BRIEF DESCRIPTION OF THE DRAWINGS
FIG. 1 is a cross-sectional view of a diagrammatic representation of a
pressure transformer incorporating an embodiment of the subject invention;
FIG. 2 is a view taken along the line 2--2 of FIG. 1;
FIG. 3 is a graphic representation illustrating the relationship of the
volume of fluid within a cylinder and the position of the piston within
the cylinder relative to the velocity of the piston;
FIG. 4 is a view taken along the line 4--4 of FIG. 1;
FIG. 5 is a view taken along the line 5--5 of FIG. 1;
FIG. 6 is a view taken along the line 6--6 of FIG. 1;
FIG. 7 is an alternate embodiment of the view 6--6; and
FIG. 8 is another alternate embodiment of the view 6--6.

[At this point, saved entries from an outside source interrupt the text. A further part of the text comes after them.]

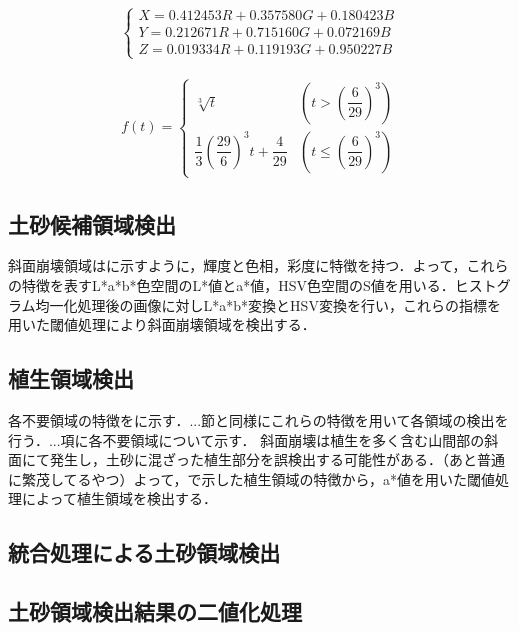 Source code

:       \begin{eqnarray}
        \label{Lab表色系2}
        \left\{
          \begin{array}{l}
            X = 0.412453R + 0.357580G + 0.180423B \\
            Y = 0.212671R + 0.715160G + 0.072169B \\
            Z = 0.019334R + 0.119193G + 0.950227B
          \end{array}
        \right.
      \end{eqnarray}

      \begin{eqnarray}
        \label{Lab表色系4}
          f(t) = 
          \left\{
            \begin{array}{lll}
              \sqrt[3]{t} 
                &(t >    (\dfrac{6} {29})^3) \\
              \dfrac{1} {3} (\dfrac{29} {6})^3 t + \dfrac{4} {29}
                &(t \leq (\dfrac{6} {29})^3)
            \end{array}
          \right.
      \end{eqnarray}

    \subsection{土砂候補領域検出}
      斜面崩壊領域は\tref{}に示すように，輝度と色相，彩度に特徴を持つ．よって，これらの特徴を表すL*a*b*色空間のL*値とa*値，HSV色空間のS値を用いる．ヒストグラム均一化処理後の画像に対しL*a*b*変換とHSV変換を行い，これらの指標を用いた閾値処理により斜面崩壊領域を検出する．

    \subsection{植生領域検出}
      \label{植生除去}
      各不要領域の特徴を\Fref{}に示す．...節と同様にこれらの特徴を用いて各領域の検出を行う．...項に各不要領域について示す．
      斜面崩壊は植生を多く含む山間部の斜面にて発生し，土砂に混ざった植生部分を誤検出する可能性がある．（あと普通に繁茂してるやつ）よって，\Fref{}で示した植生領域の特徴から，a*値を用いた閾値処理によって植生領域を検出する．

    \subsection{統合処理による土砂領域検出}
    \subsection{土砂領域検出結果の二値化処理}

BEST MODE FOR CARRYING OUT THE INVENTION
Referring to FIGS. 1 and 2 of the drawings, a pressure transformer 10 is
diagrammatically illustrated. The pressure transformer 10 is adapted for
use in a fluid system 12 having a source 14 of pressurized fluid operating
at a first pressure level, a work system 16 operating at a second,
intermediate pressure level and a reservoir 18 that is operated at a low
pressure or at atmospheric pressure.
The pressure transformer 10 includes a housing 20, a rotating group 22, a
displacement controller 24, and an adjustable port plate 26 having a face
surface 27. The housing 20 includes a head portion 28 and a body portion
29. The head portion 28 has a first port 30 connected to the source 14 of
pressurized fluid, a second port 32 connected to the work system 16, and a
third port 34 connected to the reservoir 18. The body portion 29 defines a
chamber 36 adapted to receive the rotating group 22 and the displacement
controller 24. The adjustable port plate 26 is disposed within the housing
20 between the head portion 28 and the rotating group 22.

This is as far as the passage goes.